The Department of Justice has distributed another $372 million to victims of Bernie Madoff’s Ponzi scheme through its Madoff Victim Fund, bringing the total amount distributed to date to more than $4 billion.
In March 2009, Madoff pled guilty to 11 federal felonies and admitted to running the world’s largest Ponzi scheme. He was sentenced to 150 years in prison and ordered to forfeit $170.8 billion. The Madoff Victim Fund, which was established by the DOJ, is funded through recoveries by the U.S. attorney’s office and is overseen by Richard Breeden, the former chairman of the Securities and Exchange Commission.
According to a DOJ press release, this is the eighth payment made to victims through the fund and brings the total recovery from all sources of compensation to 88.35% of their losses. Another $5 billion in assets recovered by the U.S. attorney’s office is being separately paid to Madoff victims through the Bernard L. Madoff Investment Securities Customer Fund administered by the Securities Investor Protection Act trustee.
The Madoff Victim Fund’s website says the fund has now provided financial assistance to 40,454 victims of the massive fraud, and has made payments totaling more than $4.078 billion—nearly $30 million more than the fund’s total assets of $4.05 billion when it began making payouts in 2017. The fund attributes the increase in assets to the DOJ continuing to recover additional forfeited assets for payment to victims.

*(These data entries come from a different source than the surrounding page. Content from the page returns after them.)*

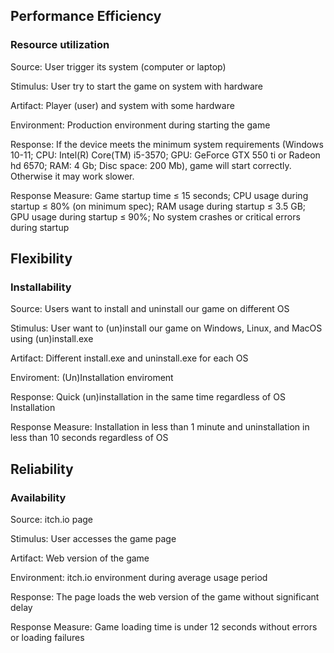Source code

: ## Performance Efficiency

### Resource utilization

Source: User trigger its system (computer or laptop)

Stimulus: User try to start the game on system with hardware

Artifact: Player (user) and system with some hardware

Environment: Production environment during starting the game

Response: If the device meets the minimum system requirements (Windows 10-11; CPU: Intel(R) Core(TM) i5-3570; GPU: GeForce GTX 550 ti or Radeon hd 6570; RAM: 4 Gb; Disc space: 200 Mb), game will start correctly. Otherwise it may work slower.

Response Measure: Game startup time ≤ 15 seconds; CPU usage during startup ≤ 80% (on minimum spec); RAM usage during startup ≤ 3.5 GB; GPU usage during startup ≤ 90%; No system crashes or critical errors during startup

## Flexibility

### Installability

Source: Users want to install and uninstall our game on different OS

Stimulus: User want to (un)install our game on Windows, Linux, and MacOS using (un)install.exe

Artifact: Different install.exe and uninstall.exe for each OS

Enviroment: (Un)Installation enviroment

Response: Quick (un)installation in the same time regardless of OS Installation

Response Measure: Installation in less than 1 minute and uninstallation in less than 10 seconds regardless of OS

## Reliability

### Availability

Source:	itch.io page

Stimulus: User accesses the game page

Artifact: Web version of the game

Environment: itch.io environment during average usage period

Response: The page loads the web version of the game without significant delay

Response Measure: Game loading time is under 12 seconds without errors or loading failures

Approximately $2.2 billion of the total assets in the fund was collected from the estate of deceased Madoff investor Jeffry Picower, and another $1.7 billion was collected as part of a deferred prosecution agreement with JPMorgan Chase Bank for related Bank Secrecy Act violations. Additional funds were collected through criminal and civil forfeiture actions against Madoff and his co-conspirators, and certain of his investors.
“After paying out nearly $4.1 billion and exceeding an 88% recovery level, we are now intensely focused on finishing our work of helping Madoff’s victims through our final payments,” Breeden said in a statement. “We will continue to work as hard as possible to deliver the maximum recoveries to all victims.”